[Collected data]
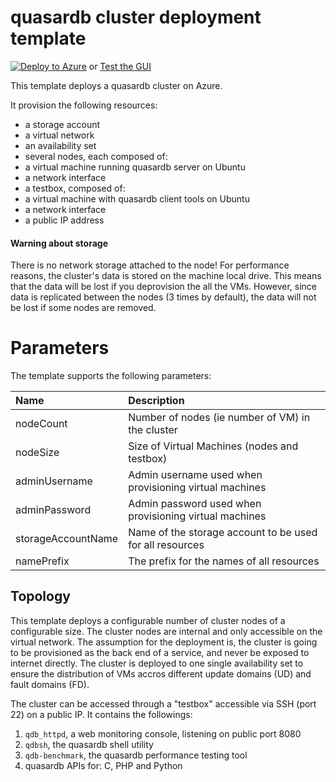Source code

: # quasardb cluster deployment template

[![Deploy to Azure](http://azuredeploy.net/deploybutton.png)](https://portal.azure.com/#create/Microsoft.Template/uri/https%3A%2F%2Fraw.githubusercontent.com%2Fbureau14%2Fqdb-azure-template%2Fmaster%2FmainTemplate.json) 
or 
[Test the GUI](https://portal.azure.com/?clientOptimizations=false#blade/Microsoft_Azure_Compute/CreateMultiVmWizardBlade/internal_bladeCallId/anything/internal_bladeCallerParams/{"initialData":{},"providerConfig":{"createUiDefinition":"https%3A%2F%2Fraw.githubusercontent.com%2Fbureau14%2Fqdb-azure-template%2Fmaster%2FcreateUiDefinition.json"}})

This template deploys a quasardb cluster on Azure. 

It provision the following resources:

* a storage account
* a virtual network
* an availability set
* several nodes, each composed of:
 * a virtual machine running quasardb server on Ubuntu
 * a network interface
* a testbox, composed of:
 * a virtual machine with quasardb client tools on Ubuntu
 * a network interface
 * a public IP address

#### Warning about storage

There is no network storage attached to the node!
For performance reasons, the cluster's data is stored on the machine local drive.
This means that the data will be lost if you deprovision the all the VMs.
However, since data is replicated between the nodes (3 times by default), the data will not be lost if some nodes are removed.

# Parameters

The template supports the following parameters:

| Name               | Description                                              |
|:------------------ |:-------------------------------------------------------- |
| nodeCount          | Number of nodes (ie number of VM) in the cluster         |
| nodeSize           | Size of Virtual Machines (nodes and testbox)              |
| adminUsername      | Admin username used when provisioning virtual machines   |
| adminPassword      | Admin password used when provisioning virtual machines   |
| storageAccountName | Name of the storage account to be used for all resources |
| namePrefix         | The prefix for the names of all resources                |

## Topology

This template deploys a configurable number of cluster nodes of a configurable size. 
The cluster nodes are internal and only accessible on the virtual network. 
The assumption for the deployment is, the cluster is going to be provisioned as the back end of a service, and never be exposed to internet directly. 
The cluster is deployed to one single availability set to ensure the distribution of VMs accros different update domains (UD) and fault domains (FD).

The cluster can be accessed through a "testbox" accessible via SSH (port 22) on a public IP.
It contains the followings:

1. `qdb_httpd`, a web monitoring console, listening on public port 8080
2. `qdbsh`, the quasardb shell utility
3. `qdb-benchmark`, the quasardb performance testing tool
4. quasardb APIs for: C, PHP and Python
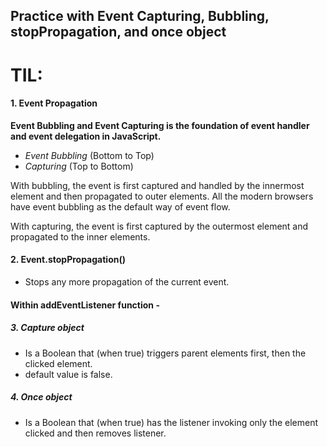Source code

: ## Practice with Event Capturing, Bubbling, stopPropagation, and once object

# TIL:

#### 1. Event Propagation

**Event Bubbling and Event Capturing is the foundation of event handler and event delegation in JavaScript.**

- _Event Bubbling_ (Bottom to Top)
- _Capturing_ (Top to Bottom)

With bubbling, the event is first captured and handled by the innermost element and then propagated to outer elements. All the modern browsers have event bubbling as the default way of event flow.

With capturing, the event is first captured by the outermost element and propagated to the inner elements.

#### 2. Event.stopPropagation()

- Stops any more propagation of the current event.

#### Within addEventListener function -

##### 3. Capture object

- Is a Boolean that (when true) triggers parent elements first, then the clicked element.
- default value is false.

##### 4. Once object

- Is a Boolean that (when true) has the listener invoking only the element clicked and then removes listener.
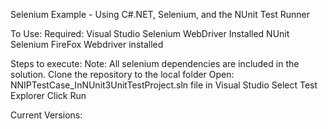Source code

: Selenium Example - Using C#.NET, Selenium, and the NUnit Test Runner

To Use:
Required:
Visual Studio 
Selenium WebDriver Installed
NUnit 
Selenium FireFox Webdriver installed 

Steps to execute:
Note: All selenium dependencies are included in the solution.
Clone the repository to the local folder
Open: NNIPTestCase_InNUnit3UnitTestProject.sln file in Visual Studio
Select Test Explorer
Click Run


Current Versions:
  <package id="NUnit" version="3.13.1" targetFramework="net45" />
  <package id="NUnit3TestAdapter" version="3.17.0" targetFramework="net45" />
  <package id="Selenium.Firefox.WebDriver" version="0.27.0" targetFramework="net45" />
  <package id="Selenium.Support" version="3.141.0" targetFramework="net45" />
  <package id="Selenium.WebDriver" version="3.141.0" targetFramework="net45" />
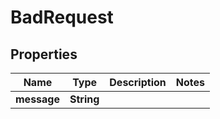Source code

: 

# BadRequest


## Properties

| Name | Type | Description | Notes |
|------------ | ------------- | ------------- | -------------|
|**message** | **String** |  |  |



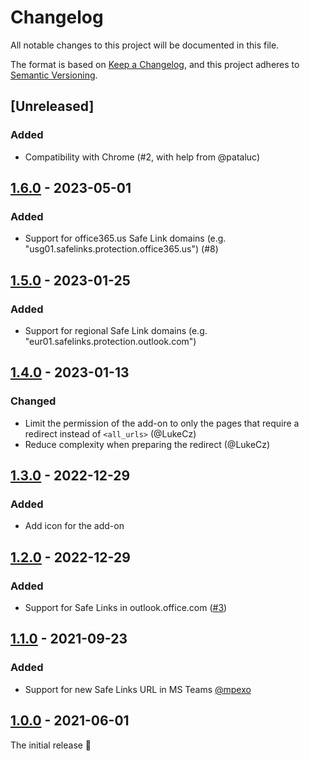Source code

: # Changelog
All notable changes to this project will be documented in this file.

The format is based on [Keep a Changelog](https://keepachangelog.com/en/1.0.0/),
and this project adheres to [Semantic Versioning](https://semver.org/spec/v2.0.0.html).

## [Unreleased]

### Added
- Compatibility with Chrome (#2, with help from @pataluc)

## [1.6.0] - 2023-05-01
### Added
- Support for office365.us Safe Link domains (e.g. "usg01.safelinks.protection.office365.us") (#8)

## [1.5.0] - 2023-01-25
### Added
- Support for regional Safe Link domains (e.g. "eur01.safelinks.protection.outlook.com")

## [1.4.0] - 2023-01-13
### Changed
- Limit the permission of the add-on to only the pages that require a redirect instead of `<all_urls>` (@LukeCz)
- Reduce complexity when preparing the redirect (@LukeCz)

## [1.3.0] - 2022-12-29
### Added
- Add icon for the add-on

## [1.2.0] - 2022-12-29
### Added
- Support for Safe Links in outlook.office.com ([#3](https://github.com/wtimme/firefox-remove-safelinks/issues/3))

## [1.1.0] - 2021-09-23
### Added
- Support for new Safe Links URL in MS Teams [@mpexo](https://github.com/mpexo)

## [1.0.0] - 2021-06-01

The initial release 🎉

[1.6.0]: https://github.com/wtimme/firefox-remove-safelinks/compare/1.5.0...1.6.0
[1.5.0]: https://github.com/wtimme/firefox-remove-safelinks/compare/1.4.0...1.5.0
[1.4.0]: https://github.com/wtimme/firefox-remove-safelinks/compare/1.3.0...1.4.0
[1.3.0]: https://github.com/wtimme/firefox-remove-safelinks/compare/1.2.0...1.3.0
[1.2.0]: https://github.com/wtimme/firefox-remove-safelinks/compare/1.1.0...1.2.0
[1.1.0]: https://github.com/wtimme/firefox-remove-safelinks/compare/1.0.0...1.1.0
[1.0.0]: https://github.com/wtimme/firefox-remove-safelinks/releases/tag/1.0.0
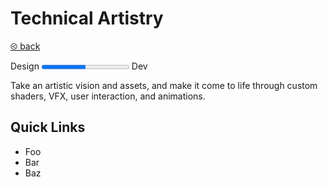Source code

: # Technical Artistry

[&olt; back](../README.md)

Design <progress value="0.5"></progress> Dev

Take an artistic vision and assets, and make it come to life through custom shaders, VFX, user interaction, and animations.

## Quick Links

* Foo
* Bar
* Baz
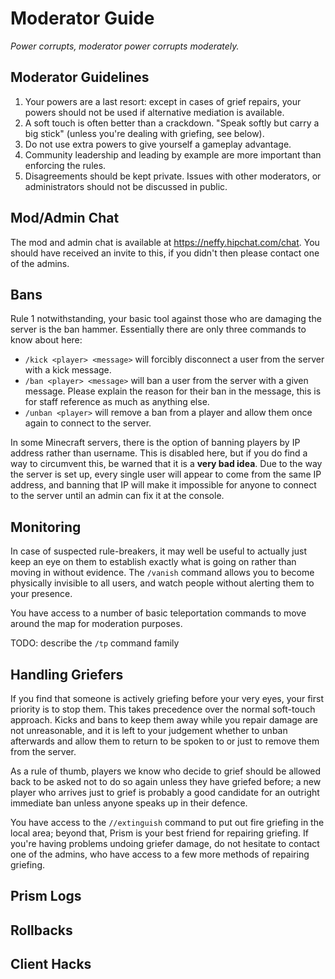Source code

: Moderator Guide
===============

*Power corrupts, moderator power corrupts moderately.*

Moderator Guidelines
--------------------

1. Your powers are a last resort: except in cases of grief repairs, your powers should not be used if alternative mediation is available.
2. A soft touch is often better than a crackdown. "Speak softly but carry a big stick" (unless you're dealing with griefing, see below).
3. Do not use extra powers to give yourself a gameplay advantage.
4. Community leadership and leading by example are more important than enforcing the rules.
5. Disagreements should be kept private. Issues with other moderators, or administrators should not be discussed in public.

Mod/Admin Chat
--------------

The mod and admin chat is available at https://neffy.hipchat.com/chat. You should have received an invite to this, if you didn't then please contact one of the admins.

Bans
----

Rule 1 notwithstanding, your basic tool against those who are damaging the server is the ban hammer. Essentially there are only three commands to know about here:

* `/kick <player> <message>` will forcibly disconnect a user from the server with a kick message.
* `/ban <player> <message>` will ban a user from the server with a given message. Please explain the reason for their ban in the message, this is for staff reference as much as anything else.
* `/unban <player>` will remove a ban from a player and allow them once again to connect to the server.

In some Minecraft servers, there is the option of banning players by IP address rather than username. This is disabled here, but if you do find a way to circumvent this, be warned that it is a **very bad idea**. Due to the way the server is set up, every single user will appear to come from the same IP address, and banning that IP will make it impossible for anyone to connect to the server until an admin can fix it at the console.

Monitoring
----------

In case of suspected rule-breakers, it may well be useful to actually just keep an eye on them to establish exactly what is going on rather than moving in without evidence. The `/vanish` command allows you to become physically invisible to all users, and watch people without alerting them to your presence.

You have access to a number of basic teleportation commands to move around the map for moderation purposes.

TODO: describe the `/tp` command family

Handling Griefers
-----------------

If you find that someone is actively griefing before your very eyes, your first priority is to stop them. This takes precedence over the normal soft-touch approach. Kicks and bans to keep them away while you repair damage are not unreasonable, and it is left to your judgement whether to unban afterwards and allow them to return to be spoken to or just to remove them from the server.

As a rule of thumb, players we know who decide to grief should be allowed back to be asked not to do so again unless they have griefed before; a new player who arrives just to grief is probably a good candidate for an outright immediate ban unless anyone speaks up in their defence.

You have access to the `//extinguish` command to put out fire griefing in the local area; beyond that, Prism is your best friend for repairing griefing. If you're having problems undoing griefer damage, do not hesitate to contact one of the admins, who have access to a few more methods of repairing griefing.

Prism Logs
----------

Rollbacks
---------

Client Hacks
------------

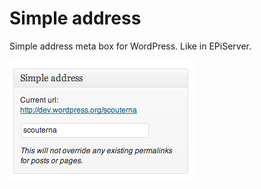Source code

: Simple address
==============

Simple address meta box for WordPress. Like in EPiServer.

![](screenshot.png)
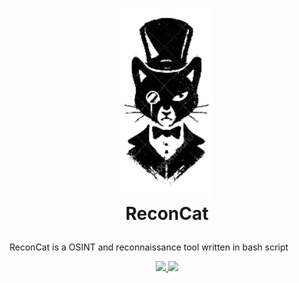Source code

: 
<h1 align="center">

  <img src="static/logo-recon.png" alt="ReconCat" width="150px"></a>
  <br>
  ReconCat 
</h1>

<p> ReconCat is a OSINT and reconnaissance tool written in bash script </p>
<p align="center" dir="auto">
  <a href="https://github.com/secureaxom">
    <img src="https://img.shields.io/github/release/s0md3v/Smap.svg?label=version" style="max-width: 100%;">
  </a>
  <a href="https://github.com/secureaxom">
    <img src="https://img.shields.io/badge/contributions-welcome-brightgreen.svg?style=flat" style="max-width: 100%;">
  </a>
</p>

[WORK INSTRUCTIONS] Look above for the line containing "# Technical Artistry", then write out every line from there down to the line containing "to the server.", that line included, with no pictures.

[RESPONSE AREA]
: # Technical Artistry

[&olt; back](../README.md)

Design <progress value="0.5"></progress> Dev

Take an artistic vision and assets, and make it come to life through custom shaders, VFX, user interaction, and animations.

## Quick Links

* Foo
* Bar
* Baz
Source code

: Moderator Guide
===============

*Power corrupts, moderator power corrupts moderately.*

Moderator Guidelines
--------------------

1. Your powers are a last resort: except in cases of grief repairs, your powers should not be used if alternative mediation is available.
2. A soft touch is often better than a crackdown. "Speak softly but carry a big stick" (unless you're dealing with griefing, see below).
3. Do not use extra powers to give yourself a gameplay advantage.
4. Community leadership and leading by example are more important than enforcing the rules.
5. Disagreements should be kept private. Issues with other moderators, or administrators should not be discussed in public.

Mod/Admin Chat
--------------

The mod and admin chat is available at https://neffy.hipchat.com/chat. You should have received an invite to this, if you didn't then please contact one of the admins.

Bans
----

Rule 1 notwithstanding, your basic tool against those who are damaging the server is the ban hammer. Essentially there are only three commands to know about here:

* `/kick <player> <message>` will forcibly disconnect a user from the server with a kick message.
* `/ban <player> <message>` will ban a user from the server with a given message. Please explain the reason for their ban in the message, this is for staff reference as much as anything else.
* `/unban <player>` will remove a ban from a player and allow them once again to connect to the server.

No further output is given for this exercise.